DATA SUPPLIED:
↓

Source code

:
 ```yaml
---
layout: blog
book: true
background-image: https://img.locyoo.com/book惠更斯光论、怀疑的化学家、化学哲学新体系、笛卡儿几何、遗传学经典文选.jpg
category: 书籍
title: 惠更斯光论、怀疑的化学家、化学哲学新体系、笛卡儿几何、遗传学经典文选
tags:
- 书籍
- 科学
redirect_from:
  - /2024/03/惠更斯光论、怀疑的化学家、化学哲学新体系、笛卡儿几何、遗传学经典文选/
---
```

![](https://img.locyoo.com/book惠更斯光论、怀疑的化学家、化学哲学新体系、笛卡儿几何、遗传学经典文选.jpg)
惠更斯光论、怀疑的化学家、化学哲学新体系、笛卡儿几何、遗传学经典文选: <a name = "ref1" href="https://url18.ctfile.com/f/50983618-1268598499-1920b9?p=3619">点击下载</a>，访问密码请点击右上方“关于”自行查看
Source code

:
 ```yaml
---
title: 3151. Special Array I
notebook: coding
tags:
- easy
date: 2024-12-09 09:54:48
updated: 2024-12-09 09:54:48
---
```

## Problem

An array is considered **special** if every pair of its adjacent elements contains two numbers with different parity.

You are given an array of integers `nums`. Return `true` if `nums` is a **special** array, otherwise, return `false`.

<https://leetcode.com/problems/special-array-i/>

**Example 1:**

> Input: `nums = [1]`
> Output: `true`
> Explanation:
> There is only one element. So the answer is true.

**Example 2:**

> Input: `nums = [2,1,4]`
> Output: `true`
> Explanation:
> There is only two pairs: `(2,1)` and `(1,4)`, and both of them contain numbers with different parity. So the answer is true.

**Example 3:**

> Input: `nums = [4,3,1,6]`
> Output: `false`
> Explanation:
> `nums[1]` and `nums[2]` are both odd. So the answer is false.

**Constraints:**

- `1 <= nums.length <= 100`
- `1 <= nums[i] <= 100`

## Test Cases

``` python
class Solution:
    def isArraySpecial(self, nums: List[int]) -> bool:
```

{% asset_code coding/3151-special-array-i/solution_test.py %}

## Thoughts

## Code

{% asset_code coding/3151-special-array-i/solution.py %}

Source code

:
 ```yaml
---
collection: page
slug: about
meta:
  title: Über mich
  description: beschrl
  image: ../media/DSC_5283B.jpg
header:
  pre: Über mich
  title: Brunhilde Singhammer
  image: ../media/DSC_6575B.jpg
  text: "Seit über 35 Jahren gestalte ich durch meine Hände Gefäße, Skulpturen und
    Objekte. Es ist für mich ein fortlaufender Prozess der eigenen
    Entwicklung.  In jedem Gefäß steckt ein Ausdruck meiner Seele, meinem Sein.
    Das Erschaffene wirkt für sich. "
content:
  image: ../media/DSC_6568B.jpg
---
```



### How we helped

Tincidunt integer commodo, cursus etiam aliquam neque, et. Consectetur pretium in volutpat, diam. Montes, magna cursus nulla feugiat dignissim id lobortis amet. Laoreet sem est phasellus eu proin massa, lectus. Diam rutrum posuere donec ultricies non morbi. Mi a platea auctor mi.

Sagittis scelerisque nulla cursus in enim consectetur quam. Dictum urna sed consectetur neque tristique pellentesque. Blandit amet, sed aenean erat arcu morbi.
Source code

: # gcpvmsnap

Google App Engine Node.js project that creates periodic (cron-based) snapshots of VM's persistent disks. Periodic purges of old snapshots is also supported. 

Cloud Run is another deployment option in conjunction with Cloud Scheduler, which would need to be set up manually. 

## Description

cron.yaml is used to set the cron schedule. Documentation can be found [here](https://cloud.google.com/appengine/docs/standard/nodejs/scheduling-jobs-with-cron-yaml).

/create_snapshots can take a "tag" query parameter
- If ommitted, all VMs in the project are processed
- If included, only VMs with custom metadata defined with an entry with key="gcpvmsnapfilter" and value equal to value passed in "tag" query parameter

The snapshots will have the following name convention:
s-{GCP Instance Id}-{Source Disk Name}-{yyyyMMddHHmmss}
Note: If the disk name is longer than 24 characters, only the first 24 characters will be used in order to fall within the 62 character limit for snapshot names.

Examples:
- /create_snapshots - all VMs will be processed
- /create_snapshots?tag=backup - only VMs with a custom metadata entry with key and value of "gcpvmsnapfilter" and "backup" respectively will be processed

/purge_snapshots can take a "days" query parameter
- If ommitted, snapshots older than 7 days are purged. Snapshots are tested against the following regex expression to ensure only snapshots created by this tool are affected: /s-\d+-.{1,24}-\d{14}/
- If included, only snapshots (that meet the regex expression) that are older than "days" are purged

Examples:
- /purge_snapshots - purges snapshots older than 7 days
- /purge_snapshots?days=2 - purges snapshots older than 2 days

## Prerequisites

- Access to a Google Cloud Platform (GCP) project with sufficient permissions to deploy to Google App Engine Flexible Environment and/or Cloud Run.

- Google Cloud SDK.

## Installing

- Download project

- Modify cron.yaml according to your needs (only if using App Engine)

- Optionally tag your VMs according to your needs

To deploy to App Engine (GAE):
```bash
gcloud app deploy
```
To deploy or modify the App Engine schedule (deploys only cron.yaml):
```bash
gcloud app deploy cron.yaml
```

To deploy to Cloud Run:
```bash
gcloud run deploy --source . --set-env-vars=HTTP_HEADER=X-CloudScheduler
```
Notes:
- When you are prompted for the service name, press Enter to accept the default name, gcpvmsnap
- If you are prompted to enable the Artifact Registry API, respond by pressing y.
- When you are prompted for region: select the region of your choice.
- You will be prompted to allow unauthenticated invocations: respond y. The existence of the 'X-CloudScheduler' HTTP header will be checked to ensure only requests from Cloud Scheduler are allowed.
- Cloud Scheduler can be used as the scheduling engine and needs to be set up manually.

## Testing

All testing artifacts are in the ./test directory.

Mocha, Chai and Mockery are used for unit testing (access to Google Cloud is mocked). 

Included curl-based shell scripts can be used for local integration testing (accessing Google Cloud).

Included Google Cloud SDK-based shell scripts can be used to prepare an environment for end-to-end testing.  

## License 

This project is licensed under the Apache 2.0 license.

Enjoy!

↑

PROBLEM: Retype the material in full. Each word must match.

TASK SOLUTION:
Source code

:
 ```yaml
---
layout: blog
book: true
background-image: https://img.locyoo.com/book惠更斯光论、怀疑的化学家、化学哲学新体系、笛卡儿几何、遗传学经典文选.jpg
category: 书籍
title: 惠更斯光论、怀疑的化学家、化学哲学新体系、笛卡儿几何、遗传学经典文选
tags:
- 书籍
- 科学
redirect_from:
  - /2024/03/惠更斯光论、怀疑的化学家、化学哲学新体系、笛卡儿几何、遗传学经典文选/
---
```

![](https://img.locyoo.com/book惠更斯光论、怀疑的化学家、化学哲学新体系、笛卡儿几何、遗传学经典文选.jpg)
惠更斯光论、怀疑的化学家、化学哲学新体系、笛卡儿几何、遗传学经典文选: <a name = "ref1" href="https://url18.ctfile.com/f/50983618-1268598499-1920b9?p=3619">点击下载</a>，访问密码请点击右上方“关于”自行查看
Source code

:
 ```yaml
---
title: 3151. Special Array I
notebook: coding
tags:
- easy
date: 2024-12-09 09:54:48
updated: 2024-12-09 09:54:48
---
```

## Problem

An array is considered **special** if every pair of its adjacent elements contains two numbers with different parity.

You are given an array of integers `nums`. Return `true` if `nums` is a **special** array, otherwise, return `false`.

<https://leetcode.com/problems/special-array-i/>

**Example 1:**

> Input: `nums = [1]`
> Output: `true`
> Explanation:
> There is only one element. So the answer is true.

**Example 2:**

> Input: `nums = [2,1,4]`
> Output: `true`
> Explanation:
> There is only two pairs: `(2,1)` and `(1,4)`, and both of them contain numbers with different parity. So the answer is true.

**Example 3:**

> Input: `nums = [4,3,1,6]`
> Output: `false`
> Explanation:
> `nums[1]` and `nums[2]` are both odd. So the answer is false.

**Constraints:**

- `1 <= nums.length <= 100`
- `1 <= nums[i] <= 100`

## Test Cases

``` python
class Solution:
    def isArraySpecial(self, nums: List[int]) -> bool:
```

{% asset_code coding/3151-special-array-i/solution_test.py %}

## Thoughts

## Code

{% asset_code coding/3151-special-array-i/solution.py %}

Source code

:
 ```yaml
---
collection: page
slug: about
meta:
  title: Über mich
  description: beschrl
  image: ../media/DSC_5283B.jpg
header:
  pre: Über mich
  title: Brunhilde Singhammer
  image: ../media/DSC_6575B.jpg
  text: "Seit über 35 Jahren gestalte ich durch meine Hände Gefäße, Skulpturen und
    Objekte. Es ist für mich ein fortlaufender Prozess der eigenen
    Entwicklung.  In jedem Gefäß steckt ein Ausdruck meiner Seele, meinem Sein.
    Das Erschaffene wirkt für sich. "
content:
  image: ../media/DSC_6568B.jpg
---
```



### How we helped

Tincidunt integer commodo, cursus etiam aliquam neque, et. Consectetur pretium in volutpat, diam. Montes, magna cursus nulla feugiat dignissim id lobortis amet. Laoreet sem est phasellus eu proin massa, lectus. Diam rutrum posuere donec ultricies non morbi. Mi a platea auctor mi.

Sagittis scelerisque nulla cursus in enim consectetur quam. Dictum urna sed consectetur neque tristique pellentesque. Blandit amet, sed aenean erat arcu morbi.
Source code

: # gcpvmsnap

Google App Engine Node.js project that creates periodic (cron-based) snapshots of VM's persistent disks. Periodic purges of old snapshots is also supported. 

Cloud Run is another deployment option in conjunction with Cloud Scheduler, which would need to be set up manually. 

## Description

cron.yaml is used to set the cron schedule. Documentation can be found [here](https://cloud.google.com/appengine/docs/standard/nodejs/scheduling-jobs-with-cron-yaml).

/create_snapshots can take a "tag" query parameter
- If ommitted, all VMs in the project are processed
- If included, only VMs with custom metadata defined with an entry with key="gcpvmsnapfilter" and value equal to value passed in "tag" query parameter

The snapshots will have the following name convention:
s-{GCP Instance Id}-{Source Disk Name}-{yyyyMMddHHmmss}
Note: If the disk name is longer than 24 characters, only the first 24 characters will be used in order to fall within the 62 character limit for snapshot names.

Examples:
- /create_snapshots - all VMs will be processed
- /create_snapshots?tag=backup - only VMs with a custom metadata entry with key and value of "gcpvmsnapfilter" and "backup" respectively will be processed

/purge_snapshots can take a "days" query parameter
- If ommitted, snapshots older than 7 days are purged. Snapshots are tested against the following regex expression to ensure only snapshots created by this tool are affected: /s-\d+-.{1,24}-\d{14}/
- If included, only snapshots (that meet the regex expression) that are older than "days" are purged

Examples:
- /purge_snapshots - purges snapshots older than 7 days
- /purge_snapshots?days=2 - purges snapshots older than 2 days

## Prerequisites

- Access to a Google Cloud Platform (GCP) project with sufficient permissions to deploy to Google App Engine Flexible Environment and/or Cloud Run.

- Google Cloud SDK.

## Installing

- Download project

- Modify cron.yaml according to your needs (only if using App Engine)

- Optionally tag your VMs according to your needs

To deploy to App Engine (GAE):
```bash
gcloud app deploy
```
To deploy or modify the App Engine schedule (deploys only cron.yaml):
```bash
gcloud app deploy cron.yaml
```

To deploy to Cloud Run:
```bash
gcloud run deploy --source . --set-env-vars=HTTP_HEADER=X-CloudScheduler
```
Notes:
- When you are prompted for the service name, press Enter to accept the default name, gcpvmsnap
- If you are prompted to enable the Artifact Registry API, respond by pressing y.
- When you are prompted for region: select the region of your choice.
- You will be prompted to allow unauthenticated invocations: respond y. The existence of the 'X-CloudScheduler' HTTP header will be checked to ensure only requests from Cloud Scheduler are allowed.
- Cloud Scheduler can be used as the scheduling engine and needs to be set up manually.

## Testing

All testing artifacts are in the ./test directory.

Mocha, Chai and Mockery are used for unit testing (access to Google Cloud is mocked). 

Included curl-based shell scripts can be used for local integration testing (accessing Google Cloud).

Included Google Cloud SDK-based shell scripts can be used to prepare an environment for end-to-end testing.  

## License 

This project is licensed under the Apache 2.0 license.

Enjoy!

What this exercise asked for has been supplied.